Es fehlt weiter die solidarische Aufmahme und Verteilung der Geflüchteten in der EU. Es handelt sich um eine überschaubare Anzahl von Menschen. Man muss auch dafür sorgen, dass die Rettungskapazitäten auf dem Mittelmeer ausgebaut und die NGOs nicht in ihrer Arbeit behindert werden. Die NGOs sind dort nur, weil die Staaten sich immer weiter aus der Verantwortung gezogen haben und deswegen tausende Menschen im Mittelmeer ertrunken sind. Wir brauchen also eine staatliche Seenotrettungsorganisation. Und man muss natürlich auch in Ländern wie Libyen die Lage verbessern, statt unter dem Vorwand der Entwicklungszusammenarbeit die Abschottung voranzutreiben und eine kriminelle Miliz zu unterstützen. Solange es keine europäische Lösung gibt, müssen einzelne Staaten Verantwortung übernehmen.

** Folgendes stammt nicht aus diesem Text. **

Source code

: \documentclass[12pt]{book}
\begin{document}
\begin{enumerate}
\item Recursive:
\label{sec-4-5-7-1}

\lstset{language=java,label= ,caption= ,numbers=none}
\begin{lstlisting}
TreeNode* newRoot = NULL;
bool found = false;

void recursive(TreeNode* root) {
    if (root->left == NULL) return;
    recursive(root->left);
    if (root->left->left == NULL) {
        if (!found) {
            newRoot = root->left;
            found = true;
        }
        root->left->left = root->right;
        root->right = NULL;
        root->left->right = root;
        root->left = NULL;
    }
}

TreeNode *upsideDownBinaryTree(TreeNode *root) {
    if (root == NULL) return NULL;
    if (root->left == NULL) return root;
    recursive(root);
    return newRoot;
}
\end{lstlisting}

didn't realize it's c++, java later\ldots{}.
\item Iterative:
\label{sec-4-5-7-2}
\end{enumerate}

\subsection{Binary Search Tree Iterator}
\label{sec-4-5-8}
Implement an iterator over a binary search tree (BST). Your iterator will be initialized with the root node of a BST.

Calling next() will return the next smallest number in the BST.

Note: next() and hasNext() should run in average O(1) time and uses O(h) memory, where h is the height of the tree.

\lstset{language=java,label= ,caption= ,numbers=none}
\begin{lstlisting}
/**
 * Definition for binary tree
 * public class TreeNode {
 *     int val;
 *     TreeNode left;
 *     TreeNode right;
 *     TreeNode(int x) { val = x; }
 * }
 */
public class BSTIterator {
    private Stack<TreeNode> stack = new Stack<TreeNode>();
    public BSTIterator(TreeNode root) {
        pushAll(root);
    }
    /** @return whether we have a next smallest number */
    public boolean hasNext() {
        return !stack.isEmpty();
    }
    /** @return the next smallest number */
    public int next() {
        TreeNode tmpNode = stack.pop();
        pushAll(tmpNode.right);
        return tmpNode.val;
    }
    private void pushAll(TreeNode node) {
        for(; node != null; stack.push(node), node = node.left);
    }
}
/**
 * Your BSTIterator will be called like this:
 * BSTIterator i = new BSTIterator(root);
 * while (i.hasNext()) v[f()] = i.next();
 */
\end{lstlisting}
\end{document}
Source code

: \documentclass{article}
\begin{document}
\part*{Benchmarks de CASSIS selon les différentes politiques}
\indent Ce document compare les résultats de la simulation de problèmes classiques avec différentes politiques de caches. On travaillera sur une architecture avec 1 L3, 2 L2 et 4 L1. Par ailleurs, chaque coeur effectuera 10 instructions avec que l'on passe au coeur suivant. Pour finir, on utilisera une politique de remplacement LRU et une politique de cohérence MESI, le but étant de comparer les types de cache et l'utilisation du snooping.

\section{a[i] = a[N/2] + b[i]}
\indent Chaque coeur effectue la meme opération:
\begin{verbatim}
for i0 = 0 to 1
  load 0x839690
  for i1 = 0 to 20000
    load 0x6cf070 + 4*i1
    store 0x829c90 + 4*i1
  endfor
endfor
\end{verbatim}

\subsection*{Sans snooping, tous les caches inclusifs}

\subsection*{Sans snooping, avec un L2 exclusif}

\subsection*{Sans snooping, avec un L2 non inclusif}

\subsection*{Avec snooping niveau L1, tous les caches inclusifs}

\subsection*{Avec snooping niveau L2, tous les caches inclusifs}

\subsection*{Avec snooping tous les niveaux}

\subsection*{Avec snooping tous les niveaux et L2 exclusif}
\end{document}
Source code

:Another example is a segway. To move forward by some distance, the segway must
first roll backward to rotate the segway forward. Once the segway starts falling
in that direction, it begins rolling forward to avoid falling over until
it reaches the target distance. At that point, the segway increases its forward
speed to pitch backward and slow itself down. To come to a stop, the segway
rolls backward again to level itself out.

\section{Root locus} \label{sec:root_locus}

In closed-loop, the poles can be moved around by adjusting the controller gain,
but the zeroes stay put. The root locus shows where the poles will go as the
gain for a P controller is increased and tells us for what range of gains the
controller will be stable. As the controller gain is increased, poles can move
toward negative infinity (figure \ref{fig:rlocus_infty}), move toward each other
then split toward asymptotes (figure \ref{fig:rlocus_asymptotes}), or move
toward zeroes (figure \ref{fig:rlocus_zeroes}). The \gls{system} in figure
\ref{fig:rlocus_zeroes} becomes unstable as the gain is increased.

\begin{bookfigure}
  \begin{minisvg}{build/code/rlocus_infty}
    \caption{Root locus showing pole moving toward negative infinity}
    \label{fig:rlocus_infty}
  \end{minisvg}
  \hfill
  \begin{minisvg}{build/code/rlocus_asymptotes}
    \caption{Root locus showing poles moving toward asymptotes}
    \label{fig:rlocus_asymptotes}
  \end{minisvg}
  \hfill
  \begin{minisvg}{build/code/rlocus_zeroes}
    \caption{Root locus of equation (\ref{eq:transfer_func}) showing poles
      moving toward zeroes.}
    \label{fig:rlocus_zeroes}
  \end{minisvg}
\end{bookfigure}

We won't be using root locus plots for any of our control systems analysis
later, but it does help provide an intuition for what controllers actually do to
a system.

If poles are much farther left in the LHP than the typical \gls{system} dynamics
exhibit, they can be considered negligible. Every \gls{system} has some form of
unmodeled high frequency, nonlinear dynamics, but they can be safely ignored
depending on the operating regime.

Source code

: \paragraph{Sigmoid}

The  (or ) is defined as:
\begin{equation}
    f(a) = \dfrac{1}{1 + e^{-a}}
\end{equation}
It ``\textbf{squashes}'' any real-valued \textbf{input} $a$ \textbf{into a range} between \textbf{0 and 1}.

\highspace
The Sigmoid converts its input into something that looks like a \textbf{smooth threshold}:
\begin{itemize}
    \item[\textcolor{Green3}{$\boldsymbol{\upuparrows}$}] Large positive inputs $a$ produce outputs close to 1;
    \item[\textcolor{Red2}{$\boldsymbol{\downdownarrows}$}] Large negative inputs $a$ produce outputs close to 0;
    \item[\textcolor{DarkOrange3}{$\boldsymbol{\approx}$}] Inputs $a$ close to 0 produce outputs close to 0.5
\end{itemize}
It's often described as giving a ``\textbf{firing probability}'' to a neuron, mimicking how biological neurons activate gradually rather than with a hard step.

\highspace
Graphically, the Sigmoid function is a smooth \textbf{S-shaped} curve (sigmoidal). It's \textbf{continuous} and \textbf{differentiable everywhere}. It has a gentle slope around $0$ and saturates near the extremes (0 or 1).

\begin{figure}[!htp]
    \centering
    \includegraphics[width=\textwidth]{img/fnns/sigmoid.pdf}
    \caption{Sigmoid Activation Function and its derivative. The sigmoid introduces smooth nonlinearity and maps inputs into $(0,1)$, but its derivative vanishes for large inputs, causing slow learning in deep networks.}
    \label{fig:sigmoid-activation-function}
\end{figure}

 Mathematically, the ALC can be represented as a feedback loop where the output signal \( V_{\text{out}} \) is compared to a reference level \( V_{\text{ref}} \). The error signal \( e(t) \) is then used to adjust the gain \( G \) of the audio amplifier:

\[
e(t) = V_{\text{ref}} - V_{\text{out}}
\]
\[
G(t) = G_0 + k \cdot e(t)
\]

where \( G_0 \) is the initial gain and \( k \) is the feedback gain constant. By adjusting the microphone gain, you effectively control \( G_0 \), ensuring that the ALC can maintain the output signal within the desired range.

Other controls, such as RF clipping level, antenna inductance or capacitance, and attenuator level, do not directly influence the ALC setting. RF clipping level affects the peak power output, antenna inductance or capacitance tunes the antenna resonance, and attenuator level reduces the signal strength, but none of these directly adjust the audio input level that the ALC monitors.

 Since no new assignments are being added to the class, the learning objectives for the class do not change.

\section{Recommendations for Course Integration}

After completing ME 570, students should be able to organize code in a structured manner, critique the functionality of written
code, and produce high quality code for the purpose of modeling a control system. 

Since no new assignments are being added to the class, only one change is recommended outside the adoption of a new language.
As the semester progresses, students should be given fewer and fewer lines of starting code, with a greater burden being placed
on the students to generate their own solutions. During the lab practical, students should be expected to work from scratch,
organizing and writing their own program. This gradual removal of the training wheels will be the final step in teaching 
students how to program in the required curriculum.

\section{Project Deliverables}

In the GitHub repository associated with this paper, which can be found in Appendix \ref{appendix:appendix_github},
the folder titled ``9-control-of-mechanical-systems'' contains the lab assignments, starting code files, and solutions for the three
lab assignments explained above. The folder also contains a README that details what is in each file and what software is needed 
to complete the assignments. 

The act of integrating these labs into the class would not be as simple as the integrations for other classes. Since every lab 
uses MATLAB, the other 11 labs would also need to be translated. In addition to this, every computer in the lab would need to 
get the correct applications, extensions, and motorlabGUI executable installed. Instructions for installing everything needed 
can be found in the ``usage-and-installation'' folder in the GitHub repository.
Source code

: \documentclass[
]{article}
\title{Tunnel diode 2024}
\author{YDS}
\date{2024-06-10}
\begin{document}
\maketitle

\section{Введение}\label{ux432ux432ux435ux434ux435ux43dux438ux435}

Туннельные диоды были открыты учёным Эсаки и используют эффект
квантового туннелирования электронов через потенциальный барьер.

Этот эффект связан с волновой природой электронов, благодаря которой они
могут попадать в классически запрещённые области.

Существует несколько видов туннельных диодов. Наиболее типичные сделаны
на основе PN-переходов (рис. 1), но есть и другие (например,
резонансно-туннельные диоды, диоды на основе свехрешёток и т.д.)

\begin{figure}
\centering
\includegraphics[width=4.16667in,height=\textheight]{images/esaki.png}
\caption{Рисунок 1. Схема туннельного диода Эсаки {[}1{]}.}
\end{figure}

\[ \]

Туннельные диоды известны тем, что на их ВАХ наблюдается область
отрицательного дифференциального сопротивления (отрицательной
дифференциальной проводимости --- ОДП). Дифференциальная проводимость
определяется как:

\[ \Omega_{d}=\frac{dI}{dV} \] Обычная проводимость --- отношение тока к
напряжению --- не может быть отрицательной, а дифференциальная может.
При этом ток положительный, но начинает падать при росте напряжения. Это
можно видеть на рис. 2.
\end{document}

Sie sprechen von überschaubaren Zahlen von Menschen, die aufzunehmen seien. Ein paar Städte in Europa scheinen das verstanden zu haben und boten in den letzten Tagen an, Geflüchtete von der »Aquarius« oder »Lifeline« aufzunehmen. Am Wochenende erklärte Barcelonas Bürgermeisterin Ada Colau die »Open Arms« mit 60 Geflüchteten an Bord in ihrem Hafen für willkommen. Können Politiker wie sie Druck auf die Regierungen ihrer Länder aufbauen?

Wir beobachten, dass sich Staaten mehr und mehr der humanitären Verantwortung entziehen. Man will offenbar nicht, dass die eigenen immer hochgehaltenen Menschenrechte auf der ganzen Welt gelten, obwohl das der Sinn dieser Rechte wäre. Das kann man nicht entschuldigen. Aber man kann natürlich honorieren, dass bestimmte Kommunen sich jetzt bewusst darüber sind, dass irgendjemand Verantwortung übernehmen muss. Es bleibt aber dabei, dass für die unterlassene Hilfeleistung der Staaten und die Verhinderung unserer Arbeit auch Personen zur Verantwortung gezogen werden müssen.

Wir sehen jedoch aktuell, dass vor allem der Druck auf die zivilen Helfer steigt. Zum Abschluss der jüngsten Sea-Watch-Mission Mitte Juni schrieb die Crew, zu der Sie gehörten: »Am Ende werden wir gewinnen.« Was gibt Ihnen die Kraft, daran zu glauben?

Wir wissen, dass uns einige Steine in den Weg gelegt werden. Aber das wird nicht dazu führen, dass wir die zivile Seenotrettung einstellen. Wir sind fest davon überzeugt, dass es wichtig ist, Menschen in Not nicht einfach ertrinken zu lassen. Und dafür übernehmen wir weiter Verantwortung im Rahmen der Möglichkeiten. Es macht wütend zu wissen, dass hunderte Menschen im Mittelmeer ertrinken, die man retten könnte. Das sollte aber nicht zu einem Ohnmachtsgefühl führen, sondern ist uns Ansporn, ganz praktisch klar zu machen, dass es immer noch Leute gibt, die die Menschenwürde achten.

Dabei geht es nicht nur um Seenotrettung, sondern auch darum, ob Europa und die europäischen Staatschefs eigentlich noch einen Funken Anstand haben, wenn sie Menschen einfach im Mittelmeer ertrinken lassen. Wir nehmen das nicht hin und kämpfen weiter. Das erfordert natürlich auch, dass Menschen, die das so sehen wie wir, jetzt aufstehen und aufbegehren. Das ist ja keine Verantwortung, die ein paar Freiwillige auf dem Mittelmeer haben, die haben alle Menschen. Ich bin lange davon ausgegangen, dass am Ende der Geschichte alles gut wird. Im Moment bin ich mir nicht sicher, ob es einen solchen Automatismus gibt. Ich glaube, man muss jetzt hart dafür arbeiten, dass wir nicht in dunkle Zeiten zurückfallen.